行動の理由が目の前やすぐ前後にあれば対応も考えやすいが、生活全般のどこにあるか分かりにくいときには対応が難しい。これまでなかった行動をされるようになったときには、その理由や対応を考えつくまでに時間がかかることもある。このような時は、ご本人もスタッフもしんどい時期だと思う。
すぐに効果的な対応ができなくても、いろいろな情報を集めて、いろいろなアイデアを出し合いながら、できることからやっていけば、きっと何かのきっかけで変わっていくように思う。だから今は、少し気長な気持ちも持って、お互いにいたわり合いながら関わっていくしかない。そんな時期ではないかと思う。
先週、久しぶりに研修会に呼ばれて愛知県半田市に行ってきた。半田市がある知多圏域の会議で、強度行動障害のある人たちを地域で支えていくための地域体制づくりを話し合いたいので、厚労省の検討会や報酬改定について情報提供をしてほしいというのが今回の依頼。
私の話が役に立ったかは心許ないが、半田市に行っていつも感心するのは、地域のいろいろな立場の人たちが集まって、我が町のことを話し合う風土がしっかり根付いていること。今回も知多圏域のそれぞれの市町の関係者が、講義のあとのグループワークで自分たちの地域についてたくさん意見交換をされていた。
半田市での会議に参加しながら、地域で支えていく体制を作っていくためには、関係者が参画する機会や仕組みが必要だとあらためて思った。対応が難しい行動が表れやすい人たちを支えていくためには、ひとつの事業所が頑張るのではなく、いろいろな機関が関わっていくことが欠かせない。そのためには、地域のなかで、みんなで支えていこうという風土や仕組みを作っていくことが大切になる。

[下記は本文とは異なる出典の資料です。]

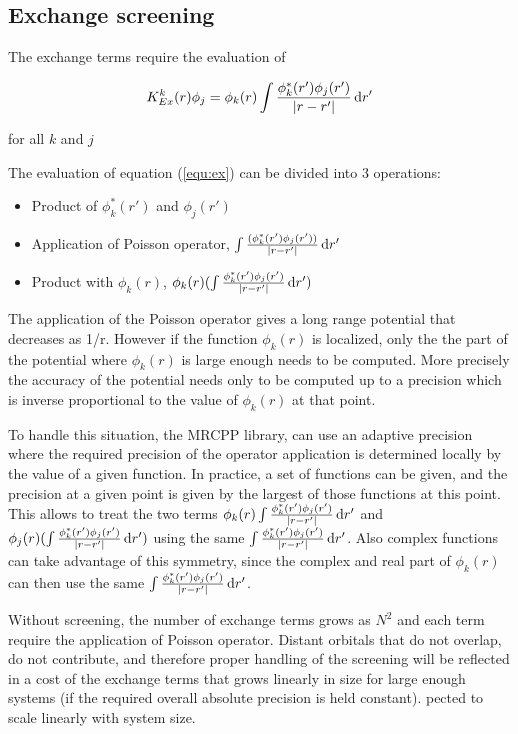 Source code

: \documentclass{article}
\begin{document}

\subsection{Exchange screening}
\label{Xscreen}

The exchange terms require the evaluation of

\begin{equation}
\label{equ:ex}
  K_{Ex}^k(r) \phi_j = \phi_k(r) \int \frac{\phi^*_k(r')\phi_j(r')}{|r-r'|} \,\mathrm{d} r'
\end{equation}

 for all $k$ and $j$

The evaluation of equation (\ref{equ:ex}) can be divided into 3 operations:
\begin{itemize}
\item Product of $\phi^*_k(r')$ and $\phi_j(r')$
\item Application of Poisson operator, $\int \frac{(\phi^*_k(r')\phi_j(r'))}{|r-r'|} \,\mathrm{d} r'$
\item Product with $\phi_k(r)$, $\phi_k(r) (\int \frac{\phi^*_k(r')\phi_j(r')}{|r-r'|} \,\mathrm{d} r')$
\end{itemize}

The application of the Poisson operator gives a long range potential that decreases as 1/r. However if the function $\phi_k(r)$ is localized, only the the part of the potential where $\phi_k(r)$ is large enough needs to be computed. More precisely the accuracy of the potential needs only to be computed up to a precision which is inverse proportional to the value of $\phi_k(r)$ at that point. 

To handle this situation, the MRCPP library, can use an adaptive precision where the required precision of the operator application is determined locally by the value of a given function. In practice, a set of functions can be given, and the precision at a given point is given by the largest of those functions at this point. This allows to treat the two terms $\phi_k(r) \int \frac{\phi^*_k(r')\phi_j(r')}{|r-r'|} \,\mathrm{d} r'$ and  $\phi_j(r) (\int \frac{\phi^*_k(r')\phi_j(r')}{|r-r'|} \,\mathrm{d} r')$ using the same $\int \frac{\phi^*_k(r')\phi_j(r')}{|r-r'|} \,\mathrm{d} r'$.  Also complex functions can take advantage of this symmetry, since the complex and real part of $\phi_k(r)$ can then use the same $\int \frac{\phi^*_k(r')\phi_j(r')}{|r-r'|} \,\mathrm{d} r'$.

Without screening, the number of exchange terms grows as $N^2$ and each term require the application of Poisson operator. Distant orbitals that do not overlap, do not contribute, and therefore proper handling of the screening will be reflected in a cost of the exchange terms that grows linearly in size for large enough systems (if the required overall absolute precision is held constant).
pected to scale linearly with system size.
\end{document}
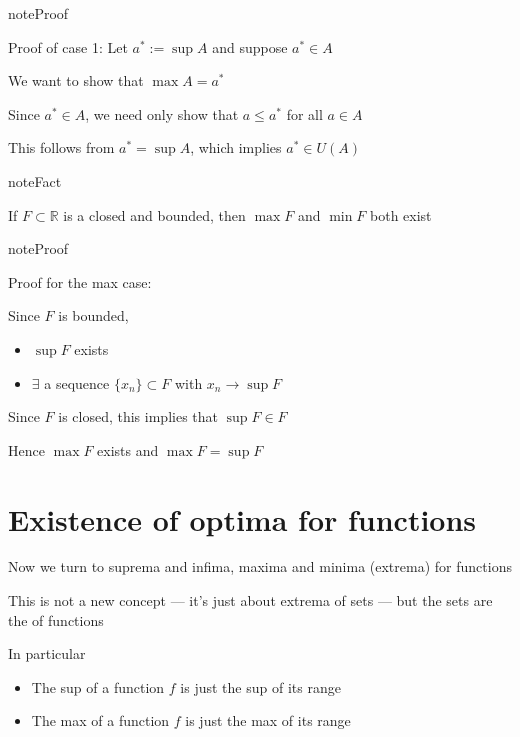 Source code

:\documentclass[letterpaper,10pt,english]{jupyterBook}
\begin{document}
\begin{sphinxadmonition}{note}{Proof}

\sphinxAtStartPar
Proof of case 1: Let \(a^* := \sup A\) and suppose \(a^* \in A\)

\sphinxAtStartPar
We want to show that \(\max A = a^*\)

\sphinxAtStartPar
Since \(a^* \in A\), we need only show that \(a \leq a^*\) for all \(a \in A\)

\sphinxAtStartPar
This follows from \(a^* = \sup A\), which implies \(a^* \in U(A)\)
\end{sphinxadmonition}

\begin{sphinxadmonition}{note}{Fact}

\sphinxAtStartPar
If \(F \subset \mathbb{R}\) is a closed and bounded, then
\(\max F\) and \(\min F\) both exist
\end{sphinxadmonition}

\begin{sphinxadmonition}{note}{Proof}

\sphinxAtStartPar
Proof for the max case:

\sphinxAtStartPar
Since \(F\) is bounded,
\begin{itemize}
\item {} 
\sphinxAtStartPar
\(\sup F\) exists

\item {} 
\sphinxAtStartPar
\(\exists\) a sequence \(\{x_n\} \subset F\) with \(x_n \to \sup F\)

\end{itemize}

\sphinxAtStartPar
Since \(F\) is closed, this implies that \(\sup F \in F\)

\sphinxAtStartPar
Hence \(\max F\) exists and \(\max F = \sup F\)
\end{sphinxadmonition}


\section{Existence of optima for functions}
\label{\detokenize{06.optimization_fundamentals:existence-of-optima-for-functions}}
\sphinxAtStartPar
Now we turn to suprema and infima, maxima and minima (extrema) for functions

\sphinxAtStartPar
This is not a new concept — it’s just about extrema of sets — but the sets are the  of functions

\sphinxAtStartPar
In particular
\begin{itemize}
\item {} 
\sphinxAtStartPar
The sup of a function \(f\) is just the sup of its range

\item {} 
\sphinxAtStartPar
The max of a function \(f\) is just the max of its range

\end{itemize}
\end{document}
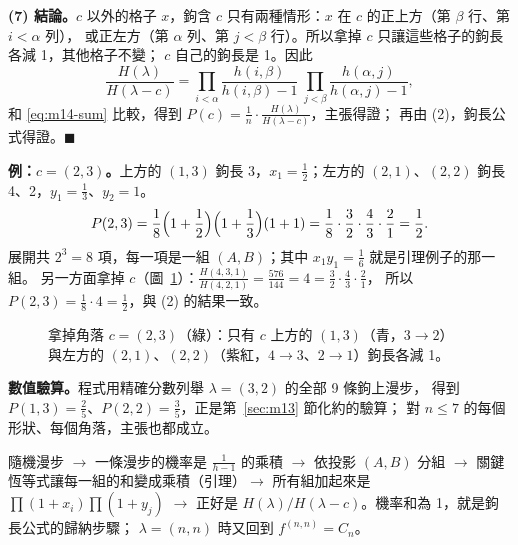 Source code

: \textbf{(7) 結論。}$c$ 以外的格子 $x$，鉤含 $c$ 只有兩種情形：$x$ 在 $c$ 的正上方（第 $\beta$ 行、第 $i<\alpha$ 列），
或正左方（第 $\alpha$ 列、第 $j<\beta$ 行）。所以拿掉 $c$ 只讓這些格子的鉤長各減 1，其他格子不變；
$c$ 自己的鉤長是 1。因此
\[
\frac{H(\lambda)}{H(\lambda-c)}=\prod_{i<\alpha}\frac{h(i,\beta)}{h(i,\beta)-1}\ \prod_{j<\beta}\frac{h(\alpha,j)}{h(\alpha,j)-1},
\]
和 \eqref{eq:m14-sum} 比較，得到 $P(c)=\frac1n\cdot\frac{H(\lambda)}{H(\lambda-c)}$，主張得證；
再由 (2)，鉤長公式得證。$\blacksquare$

\textbf{例：$c=(2,3)$。}上方的 $(1,3)$ 鉤長 3，$x_1=\frac12$；左方的 $(2,1)$、$(2,2)$ 鉤長 4、2，$y_1=\frac13$、$y_2=1$。
\[
P(2,3)=\frac18\Bigl(1+\frac12\Bigr)\Bigl(1+\frac13\Bigr)(1+1)=\frac18\cdot\frac32\cdot\frac43\cdot\frac21=\frac12 .
\]
展開共 $2^3=8$ 項，每一項是一組 $(A,B)$；其中 $x_1y_1=\frac16$ 就是引理例子的那一組。
另一方面拿掉 $c$（圖~\ref{fig:m14-remove}）：$\frac{H(4,3,1)}{H(4,2,1)}=\frac{576}{144}=4=\frac32\cdot\frac43\cdot\frac21$，
所以 $P(2,3)=\frac18\cdot4=\frac12$，與 (2) 的結果一致。

\begin{figure}[H]
\centering
\FigMXIVRemove
\caption{拿掉角落 $c=(2,3)$（\textcolor{cC}{綠}）：只有 $c$ 上方的 $(1,3)$（\textcolor{cLeft}{青}，$3\to2$）
與左方的 $(2,1)$、$(2,2)$（\textcolor{cRight}{紫紅}，$4\to3$、$2\to1$）鉤長各減 1。}
\label{fig:m14-remove}
\end{figure}

\textbf{數值驗算。}程式用精確分數列舉 $\lambda=(3,2)$ 的全部 9 條鉤上漫步，
得到 $P(1,3)=\frac25$、$P(2,2)=\frac35$，正是第~\ref{sec:m13} 節化約的驗算；
對 $n\le7$ 的每個形狀、每個角落，主張也都成立。

\begin{keybox}[證明的骨架]
隨機漫步 $\to$ 一條漫步的機率是 $\frac{1}{h-1}$ 的乘積 $\to$ 依投影 $(A,B)$ 分組
$\to$ 關鍵恆等式讓每一組的和變成乘積（引理）$\to$ 所有組加起來是 $\prod(1+x_i)\prod(1+y_j)$
$\to$ 正好是 $H(\lambda)/H(\lambda-c)$。機率和為 1，就是鉤長公式的歸納步驟；
$\lambda=(n,n)$ 時又回到 $f^{(n,n)}=C_n$。
\end{keybox}
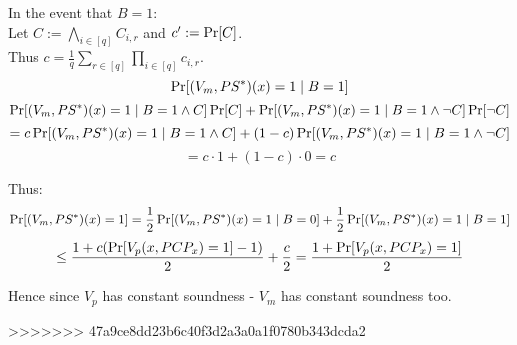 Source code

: \begin{itemize}
		In the event that $B=1$:\\
		Let $C:=\bigwedge_{i\in[q]}C_{i,r}$ and $c':=\operatorname*{Pr}[C]$.\\
		Thus $c=\frac{1}{q}\sum_{r\in[q]}\prod_{i\in[q]}c_{i,r}$.\\
		\[
			\operatorname*{Pr}[(V_m,PS^*)(x)=1\mid B=1]
		\]
		\[
			\operatorname*{Pr}[(V_m,PS^*)(x)=1\mid B=1\wedge C]\operatorname*{Pr}[C]
			+\operatorname*{Pr}[(V_m,PS^*)(x)=1\mid B=1\wedge \neg C]\operatorname*{Pr}[\neg C]
		\]
		\[
			=c\operatorname*{Pr}[(V_m,PS^*)(x)=1\mid B=1\wedge C]
			+(1-c)\operatorname*{Pr}[(V_m,PS^*)(x)=1\mid B=1\wedge \neg C]
		\]
		\[
			=c\cdot 1+(1-c)\cdot 0=c
		\]

		Thus:
		\[
			\operatorname*{Pr}[(V_m,PS^*)(x)=1]
			=\frac{1}{2}\operatorname*{Pr}[(V_m,PS^*)(x)=1\mid B=0]+\frac{1}{2}\operatorname*{Pr}[(V_m,PS^*)(x)=1\mid B=1]
		\]
		\[
			\leq \frac{1+c(\operatorname*{Pr}[V_p(x, PCP_x)=1]-1)}{2}+\frac{c}{2}=\frac{1+\operatorname*{Pr}[V_p(x, PCP_x)=1]}{2}
		\]

		Hence since $V_p$ has constant soundness - $V_m$ has constant soundness too.
\end{itemize}
>>>>>>> 47a9ce8dd23b6c40f3d2a3a0a1f0780b343dcda2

しかし、「みんなで支えるべきだ」と題目を唱えるだけではそんな仕組みはできない。佐賀では、強度行動障害支援者養成研修やフォローアップ研修を通して、経験のある講師・ファシリ陣が協力しながら、対応が難しい行動を表しやすい人たちをいろいろな機関で支えていくことができるための環境作りを進めている。いろいろな事業所でご本人に合った支援をすることができたり、支援者の皆さんが困ったときに相談できる仕組みができることを目指している。
これも、地域の支援体制づくりのひとつ。地域の関係者が、自分たちの地域を良くしていくために協力しながら行動する。そのことが、ご本人たちが安心して生活ができることにつながり、支援者の皆さんが安心して支援ができることにつながっていくと思う。